Processing Bitcoin transactions and "mining" new tokens is done by powerful computers, hooked up to a global network, that compete against others to solve complex mathematical puzzles.
The process guzzles electricity, with its heavy reliance on polluting fossil fuels such as coal drawing criticism from policymakers, investors and environmentalists who worry over its impact on global warming.
Projects have sought ways to shift Bitcoin mining towards cleaner energy, such as repurposing heat byproducts from oil extraction for crypto mining.
Yet fossil fuels made up some 62 percent of Bitcoin's energy mix in January 2022, the latest data available, versus 65 percent a year earlier, the research by the Cambridge Bitcoin Electricity Consumption Index (CBECI) showed.

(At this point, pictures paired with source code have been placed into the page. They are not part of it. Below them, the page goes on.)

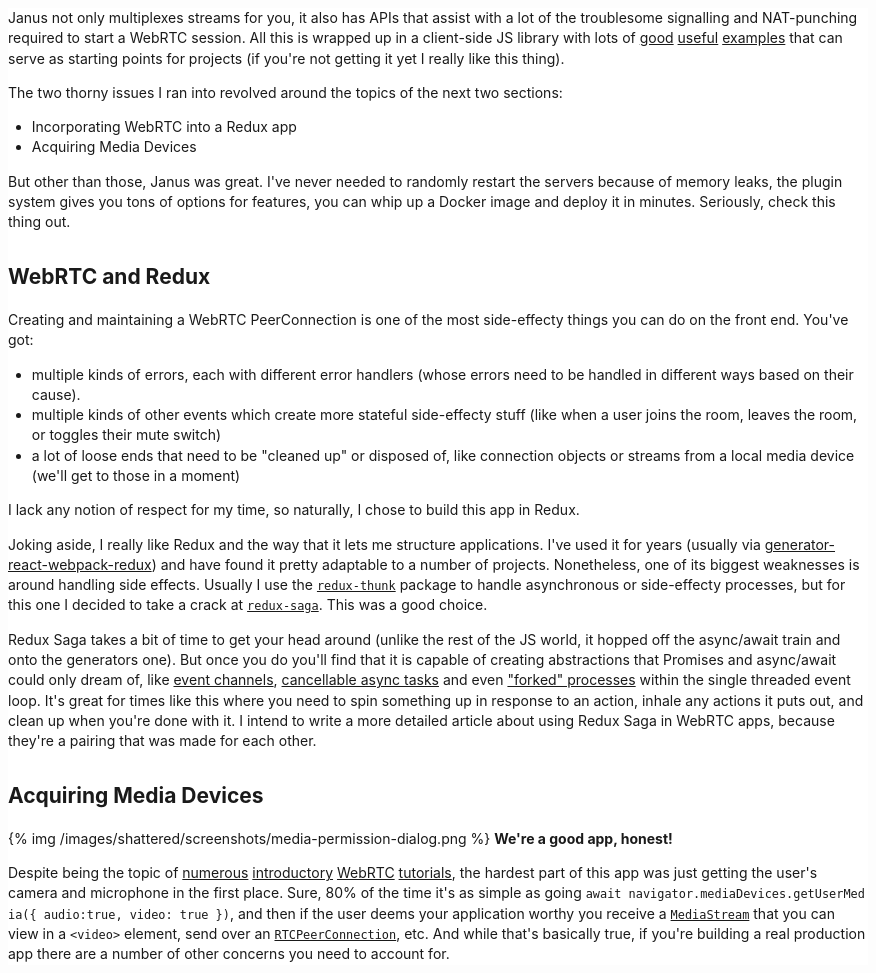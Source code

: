 Janus not only multiplexes streams for you, it also has APIs that assist with a lot of the troublesome signalling and NAT-punching required to start a WebRTC session. All this is wrapped up in a client-side JS library with lots of [good](https://janus.conf.meetecho.com/echotest.html) [useful](https://janus.conf.meetecho.com/videoroomtest.html) [examples](https://janus.conf.meetecho.com/vp9svctest.html) that can serve as starting points for projects (if you're not getting it yet I really like this thing).

The two thorny issues I ran into revolved around the topics of the next two sections:

- Incorporating WebRTC into a Redux app
- Acquiring Media Devices

But other than those, Janus was great. I've never needed to randomly restart the servers because of memory leaks, the plugin system gives you tons of options for features, you can whip up a Docker image and deploy it in minutes. Seriously, check this thing out.

## WebRTC and Redux

Creating and maintaining a WebRTC PeerConnection is one of the most side-effecty things you can do on the front end. You've got:

- multiple kinds of errors, each with different error handlers (whose errors need to be handled in different ways based on their cause).
- multiple kinds of other events which create more stateful side-effecty stuff (like when a user joins the room, leaves the room, or toggles their mute switch)
- a lot of loose ends that need to be "cleaned up" or disposed of, like connection objects or streams from a local media device (we'll get to those in a moment)

I lack any notion of respect for my time, so naturally, I chose to build this app in Redux.

Joking aside, I really like Redux and the way that it lets me structure applications. I've used it for years (usually via [generator-react-webpack-redux](https://www.npmjs.com/package/generator-react-webpack-redux)) and have found it pretty adaptable to a number of projects. Nonetheless, one of its biggest weaknesses is around handling side effects. Usually I use the [`redux-thunk`](https://www.npmjs.com/package/redux-thunk) package to handle asynchronous or side-effecty processes, but for this one I decided to take a crack at [`redux-saga`](https://redux-saga.js.org/). This was a good choice.

Redux Saga takes a bit of time to get your head around (unlike the rest of the JS world, it hopped off the async/await train and onto the generators one). But once you do you'll find that it is capable of creating abstractions that Promises and async/await could only dream of, like [event channels](https://redux-saga.js.org/docs/advanced/Channels.html#using-the-eventchannel-factory-to-connect-to-external-events), [cancellable async tasks](https://redux-saga.js.org/docs/advanced/TaskCancellation.html) and even ["forked" processes](https://redux-saga.js.org/docs/advanced/ForkModel.html) within the single threaded event loop. It's great for times like this where you need to spin something up in response to an action, inhale any actions it puts out, and clean up when you're done with it. I intend to write a more detailed article about using Redux Saga in WebRTC apps, because they're a pairing that was made for each other.

## Acquiring Media Devices

{% img /images/shattered/screenshots/media-permission-dialog.png %} **We're a good app, honest!**

Despite being the topic of [numerous](https://www.html5rocks.com/en/tutorials/getusermedia/intro/) [introductory](https://flaviocopes.com/getusermedia/) [WebRTC](https://www.sitepoint.com/introduction-getusermedia-api/) [tutorials](https://www.html5rocks.com/en/tutorials/webrtc/basics/), the hardest part of this app was just getting the user's camera and microphone in the first place. Sure, 80% of the time it's as simple as going `await navigator.mediaDevices.getUserMedia({ audio:true, video: true })`, and then if the user deems your application worthy you receive a [`MediaStream`](https://developer.mozilla.org/en-US/docs/Web/API/MediaStream) that you can view in a `<video>` element, send over an [`RTCPeerConnection`](https://developer.mozilla.org/en-US/docs/Web/API/RTCPeerConnection), etc. And while that's basically true, if you're building a real production app there are a number of other concerns you need to account for.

While the level of coal fell to 37 percent from 47 percent Bitcoin became more reliant on gas, which in January accounted for a quarter of its energy mix versus 16 percent a year earlier.
The role of sustainable power — classed as nuclear, hydro, wind and solar — in the mix barely rose, hitting about 38 percent from 35 percent a year earlier. Hydro dropped to 15 percent from around 20 percent.
Bitcoin mining is mostly unregulated and opaque, with few centralised bodies gathering data. The Cambridge study was based on data on the geographical spread of mining across the world and the energy mix of individual countries.
The report said its findings "noticeably deviate" from estimates by the US-based Bitcoin Mining Council industry body that in July put the share of sustainable energy in Bitcoin's power mix at about 60 percent.
"We are trying to show what Bitcoin's footprint is," said CBECI lead Alexander Neumueller. "The energy mix really has a strong impact on greenhouse gas emissions."
Bitcoin's greenhouse gas emissions are set to hit 48.4 million tonnes of carbon dioxide equivalent this year, some 14 percent lower than the estimated emissions for 2021, CBECI said.